In a strategic report that accompanied Sir Robert McAlpine’s accounts, More said the “adaptation and streamlining” of the company would save £20m a year once fully complete in 12 to 18 months’ time.
“A lower cost base will allow us to navigate the ongoing challenging economic environment, as well as to maximise operating margins, as the global economy recovers from the inflation- and energy-price shock that has impacted the past 12 months,” he added.
For the best part of a decade, Sir Robert McAlpine has sought to reduce losses by taking on more projects in sectors where clients shoulder a greater proportion of risk – with just under half of the company’s work being conducted through (typically lump-sum) design-and-build (D&B) contracts.
But the firm has taken on more and more work in the infrastructure and healthcare sectors, where the typical contract forms are NEC with target costs, rather than lump-sum.
It has also increased its construction management work (for example on the new Museum of London, where Sir Robert McAlpine is not on the hook for the £100m cost increase announced by the client in May).
“Those are three big sectors within the business that, while not derisked completely, are different risk modules to the hard-priced D&B,” said Findlay.
Obviously, all contractors would like to see greater profitability in the sector – the 1.7 per cent average profit margin seen across the CN100 last year was lower than most sectors and companies.
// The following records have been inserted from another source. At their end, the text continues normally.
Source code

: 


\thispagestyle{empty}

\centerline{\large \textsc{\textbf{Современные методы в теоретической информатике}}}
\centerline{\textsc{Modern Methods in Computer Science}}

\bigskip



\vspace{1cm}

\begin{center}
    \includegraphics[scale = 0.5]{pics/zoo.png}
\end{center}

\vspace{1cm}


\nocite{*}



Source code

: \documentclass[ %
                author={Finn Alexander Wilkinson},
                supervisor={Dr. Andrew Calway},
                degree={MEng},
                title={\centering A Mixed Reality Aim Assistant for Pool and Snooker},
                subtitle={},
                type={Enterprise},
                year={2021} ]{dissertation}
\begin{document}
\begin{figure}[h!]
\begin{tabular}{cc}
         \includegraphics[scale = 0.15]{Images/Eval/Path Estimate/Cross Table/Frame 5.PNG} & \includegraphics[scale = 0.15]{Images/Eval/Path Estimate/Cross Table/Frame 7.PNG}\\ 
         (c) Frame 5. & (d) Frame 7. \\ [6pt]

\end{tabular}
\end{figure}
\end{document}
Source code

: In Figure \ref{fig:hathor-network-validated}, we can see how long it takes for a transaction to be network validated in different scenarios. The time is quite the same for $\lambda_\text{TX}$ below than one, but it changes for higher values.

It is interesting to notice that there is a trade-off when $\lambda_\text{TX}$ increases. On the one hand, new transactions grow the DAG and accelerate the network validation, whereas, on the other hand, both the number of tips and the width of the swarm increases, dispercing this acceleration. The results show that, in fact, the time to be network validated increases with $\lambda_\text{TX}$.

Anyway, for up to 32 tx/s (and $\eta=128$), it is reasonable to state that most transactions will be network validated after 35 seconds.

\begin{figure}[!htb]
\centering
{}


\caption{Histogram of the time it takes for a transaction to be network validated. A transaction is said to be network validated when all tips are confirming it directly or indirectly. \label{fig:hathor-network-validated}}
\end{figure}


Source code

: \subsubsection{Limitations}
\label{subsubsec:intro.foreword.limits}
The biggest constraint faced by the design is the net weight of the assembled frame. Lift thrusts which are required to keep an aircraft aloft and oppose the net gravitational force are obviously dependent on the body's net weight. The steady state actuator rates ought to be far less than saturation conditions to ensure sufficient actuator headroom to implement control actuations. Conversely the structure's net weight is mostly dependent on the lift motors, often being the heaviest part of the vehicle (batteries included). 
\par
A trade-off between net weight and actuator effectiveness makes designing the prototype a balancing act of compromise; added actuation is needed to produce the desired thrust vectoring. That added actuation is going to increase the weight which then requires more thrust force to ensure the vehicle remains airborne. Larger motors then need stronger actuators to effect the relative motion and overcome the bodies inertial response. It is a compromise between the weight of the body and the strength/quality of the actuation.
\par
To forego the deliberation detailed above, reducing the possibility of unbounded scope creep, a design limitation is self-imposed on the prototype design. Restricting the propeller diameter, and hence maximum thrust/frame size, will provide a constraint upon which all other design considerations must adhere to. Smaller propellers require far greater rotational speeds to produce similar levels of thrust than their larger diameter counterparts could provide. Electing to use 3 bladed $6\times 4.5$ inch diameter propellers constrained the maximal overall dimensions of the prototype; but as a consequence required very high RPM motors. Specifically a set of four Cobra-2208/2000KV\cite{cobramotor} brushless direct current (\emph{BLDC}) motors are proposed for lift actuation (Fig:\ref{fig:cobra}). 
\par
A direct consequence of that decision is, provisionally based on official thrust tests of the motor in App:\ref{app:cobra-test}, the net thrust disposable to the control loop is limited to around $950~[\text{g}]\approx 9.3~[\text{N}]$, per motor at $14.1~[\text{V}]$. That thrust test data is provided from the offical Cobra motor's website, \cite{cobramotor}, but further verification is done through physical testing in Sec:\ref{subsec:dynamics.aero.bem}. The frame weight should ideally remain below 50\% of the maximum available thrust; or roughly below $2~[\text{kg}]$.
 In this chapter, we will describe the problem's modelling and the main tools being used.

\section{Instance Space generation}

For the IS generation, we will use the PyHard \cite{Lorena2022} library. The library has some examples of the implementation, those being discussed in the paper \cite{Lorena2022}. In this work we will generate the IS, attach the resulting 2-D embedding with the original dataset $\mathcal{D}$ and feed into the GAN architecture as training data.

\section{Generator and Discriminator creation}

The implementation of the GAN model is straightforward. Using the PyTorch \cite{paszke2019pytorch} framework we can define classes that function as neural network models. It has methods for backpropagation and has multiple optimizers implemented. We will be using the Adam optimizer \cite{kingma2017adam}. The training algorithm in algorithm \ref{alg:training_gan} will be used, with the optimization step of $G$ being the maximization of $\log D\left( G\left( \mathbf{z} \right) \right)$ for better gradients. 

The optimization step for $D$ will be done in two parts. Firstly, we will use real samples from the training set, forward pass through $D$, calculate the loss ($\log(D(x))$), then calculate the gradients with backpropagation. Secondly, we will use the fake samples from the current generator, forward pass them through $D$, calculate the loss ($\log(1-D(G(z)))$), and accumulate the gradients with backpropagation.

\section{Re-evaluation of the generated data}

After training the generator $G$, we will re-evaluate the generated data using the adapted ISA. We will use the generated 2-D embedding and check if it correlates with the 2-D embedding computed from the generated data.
Sir Robert McAlpine would like clients – especially government – to appreciate that building at the lowest cost doesn’t create maximum value for them or their suppliers.
“Successful projects are the ones where the client and the contractor work as a team to solve problems and you can’t do that when the contractor is trying to make up the money he hasn’t made in the tender because it was done on the lowest cost,” said Findlay.
“The government has tried really hard to [use] different procurement models, but it still ends up with preference for lowest cost and it drives behaviour to lowest cost. We need to change […] and we haven’t seen a lot of evidence of that yet.”